Himitsu is history. After chef Kevin Tien left to open Emilie’s on Capitol Hill last month, co-founder Carlie Steiner rebranded their popular shoe box in Petworth to reflect some new thinking.

“We’re 100 percent team-driven,” she says of the successor to the foodie favorite. More than before, Steiner is also using her position for “the empowerment of women.” No surprise, then, the fresh face in the kitchen is executive chef Amanda Moll, formerly of the Southeast Asian-inspired Doi Moi on 14th Street NW. The two first met at A League of Her Own, a bar for queer women in Adams Morgan. “I want a good cook and a good leader, says Steiner. “The big thing, I know who she is as a person.”

Of greatest interest to most diners perhaps, the menu has shifted focus. Himitsu found fans standing in line for egg custard with ginger and sea urchin, and a twist on spiced Peking duck with baked-to-order biscuits instead of the usual pancakes. Pom Pom, Steiner’s baby, defies easy labels. She’s content with “multi-cuisine,” a description that embraces the Mediterranean and the Middle East.

The restaurant was almost called JuJu, after the owner’s grandmother. But when Steiner’s partner suggested Pom Pom, a light went off in the entrepreneur’s head: “I’m literally surrounded by them.” Pompoms from Bolivia and Mexico City decorate not just her living room but the bar she co-owns in Petworth, Dos Mamis — and now, of course, her public dining room, refreshed with green paint and plants but just one table more than at the 24-seat Himitsu.

Pom Pom features “food we like to eat, food we like to share,” says Steiner.
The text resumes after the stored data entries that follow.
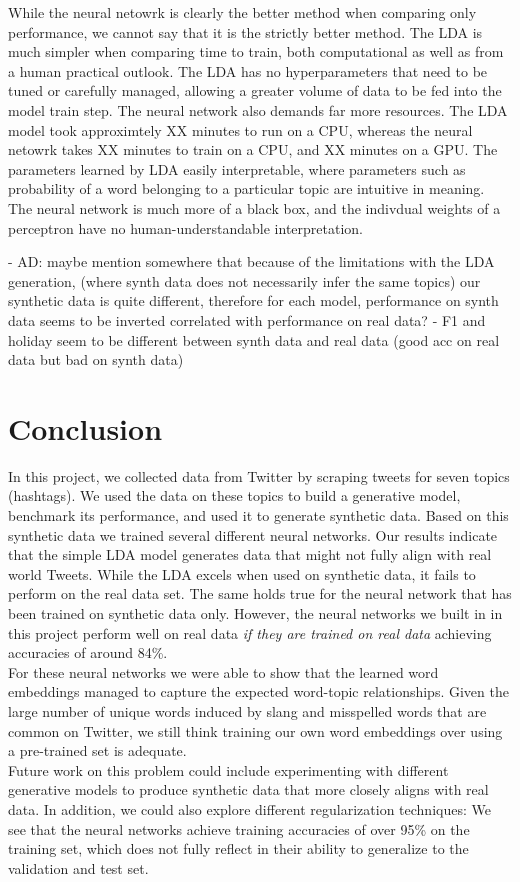 \documentclass[11pt]{article}
\begin{document}
While the neural netowrk is clearly the better method when comparing only performance, we cannot say that it is the strictly better method. The LDA is much simpler when comparing time to train, both computational as well as from a human practical outlook. The LDA has no hyperparameters that need to be tuned or carefully managed, allowing a greater volume of data to be fed into the model train step. The neural network also demands far more resources. The LDA model took approximtely XX minutes to run on a CPU, whereas the neural netowrk takes XX minutes to train on a CPU, and XX minutes on a GPU. The parameters learned by LDA easily interpretable, where parameters such as probability of a word belonging to a particular topic are intuitive in meaning. The neural network is much more of a black box, and the indivdual weights of a perceptron have no human-understandable interpretation. 

- AD: maybe mention somewhere that because of the limitations with the LDA generation, (where synth data does not necessarily infer the same topics) our synthetic data is quite different, therefore for each model, performance on synth data seems to be inverted correlated with performance on real data?
- F1 and holiday seem to be different between synth data and real data (good acc on real data but bad on synth data)


\section{Conclusion}
In this project, we collected data from Twitter by scraping tweets for seven topics (hashtags). We used the data on these topics to build a generative model, benchmark its performance, and used it to generate synthetic data. Based on this synthetic data we trained several different neural networks. 
Our results indicate that the simple LDA model generates data that might not fully align with real world Tweets. While the LDA excels when used on synthetic data, it fails to perform on the real data set. The same holds true for the neural network that has been trained on synthetic data only. However, the neural networks we built in in this project perform well on real data \emph{if they are trained on real data} achieving accuracies of around 84\%.
\\[5pt]
\noindent For these neural networks we were able to show that the learned word embeddings managed to capture the expected word-topic relationships. Given the large number of unique words induced by slang and misspelled words that are common on Twitter, we still think training our own word embeddings over using a pre-trained set is adequate.
\\[5pt]
\noindent Future work on this problem could include experimenting with different generative models to produce synthetic data that more closely aligns with real data. In addition, we could also explore different regularization techniques: We see that the neural networks achieve training accuracies of over 95\% on the training set, which does not fully reflect in their ability to generalize to the validation and test set. 

\newpage
\printbibliography
\end{document}
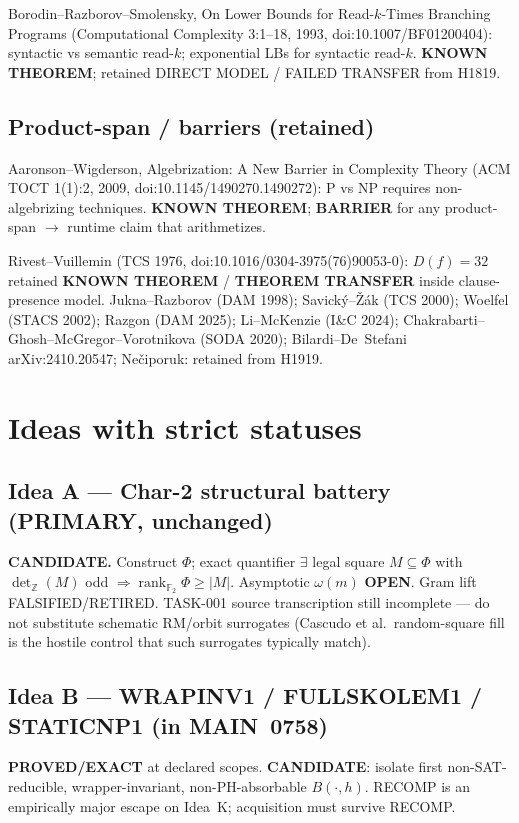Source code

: \documentclass[11pt]{article}
\begin{document}
Borodin--Razborov--Smolensky, On Lower Bounds for Read-$k$-Times Branching Programs
(Computational Complexity 3:1--18, 1993, doi:10.1007/BF01200404):
syntactic vs semantic read-$k$; exponential LBs for syntactic read-$k$.
\textbf{KNOWN THEOREM}; retained DIRECT MODEL / FAILED TRANSFER from H1819.

\subsection*{Product-span / barriers (retained)}
Aaronson--Wigderson, Algebrization: A New Barrier in Complexity Theory
(ACM TOCT 1(1):2, 2009, doi:10.1145/1490270.1490272): P vs NP requires non-algebrizing
techniques.
\textbf{KNOWN THEOREM}; \textbf{BARRIER} for any product-span $\to$ runtime claim that
arithmetizes.

Rivest--Vuillemin (TCS 1976, doi:10.1016/0304-3975(76)90053-0): $D(f)=32$ retained
\textbf{KNOWN THEOREM} / \textbf{THEOREM TRANSFER} inside clause-presence model.
Jukna--Razborov (DAM 1998); Savick\'y--\v{Z}\'ak (TCS 2000); Woelfel (STACS 2002);
Razgon (DAM 2025); Li--McKenzie (I\&C 2024); Chakrabarti--Ghosh--McGregor--Vorotnikova
(SODA 2020); Bilardi--De~Stefani arXiv:2410.20547; Ne\v{c}iporuk: retained from H1919.

\section*{Ideas with strict statuses}
\subsection*{Idea A --- Char-2 structural battery (PRIMARY, unchanged)}
\textbf{CANDIDATE.} Construct $\Phi$; exact quantifier
$\exists$ legal square $M\subseteq\Phi$ with $\det_{\mathbb Z}(M)$ odd
$\Rightarrow\operatorname{rank}_{\mathbb F_2}\Phi\ge|M|$. Asymptotic $\omega(m)$ \textbf{OPEN}.
Gram lift FALSIFIED/RETIRED. TASK-001 source transcription still incomplete --- do not
substitute schematic RM/orbit surrogates (Cascudo et al.\ random-square fill is the
hostile control that such surrogates typically match).

\subsection*{Idea B --- WRAPINV1 / FULLSKOLEM1 / STATICNP1 (in MAIN~0758)}
\textbf{PROVED/EXACT} at declared scopes.
\textbf{CANDIDATE}: isolate first non-SAT-reducible, wrapper-invariant, non-PH-absorbable $B(\cdot,h)$.
RECOMP is an empirically major escape on Idea~K; acquisition must survive RECOMP.
\end{document}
Best-known at Himitsu for her cocktails and offbeat wine selections, she’s also a 2012 graduate of the Culinary Institute of America. One of her contributions to the menu stars her preferred breakfast, labneh (Greek yogurt) in a bowl with slices of raw hamachi, sprinkled with citrusy za’atar and rounded out with zhug, the green hot sauce beloved in Yemen. Garnishes of preserved lemon and crimson pomegranate seeds make for explosive eating. Suffice it to say, the combination isn’t shy.

Hummus stained with black garlic and sprinkled with sesame seeds and fried dried garlic, and raw Wagyu beef served with beet chimichurri, reflect the new direction, too.

Expect a few crossover acts. Moll has a thing for Peruvian green rice. Steiner loves tahdig, Persian rice with a crispy bottom. Together, they came up with a round of herby green rice, bound with an egg and crisped to order. The hybrid comes to the table with a ribbon of marinated eggplant and “pom pom” sauce, a zesty riff on Japanese yum yum sauce.

The grandest dish is a duck that’s been rubbed with ginger, turmeric and tamarind and either roasted (the breast) or fried (leg and thigh). I prefer the fried parts, and wish that the accompanying carrot kimchi hadn’t tasted more of salt than fermentation. But the coconut jasmine rice makes a fragrant companion, and a small bowl of reduced duck pho, hinting of star anise, is a rousing dip for the featured attraction.

Fittingly, the beverage program is inspired by women, some local. Pom Pom stocks rosé and vermouths from Capitoline, and Borough Bourbon and Rodham rye from Republic Restoratives. Not only do the spirits make great cocktails, says Steiner, “they put money in the hands of women.”

Good news for planners: The restaurant accepts reservations every day of the week.

Pom Pom is not Himitsu. It’s different, delicious — definitely marching to its own drummer.

828 Upshur St. NW. 202-321-4751. himitsudc.com. Dishes, $12 to $59.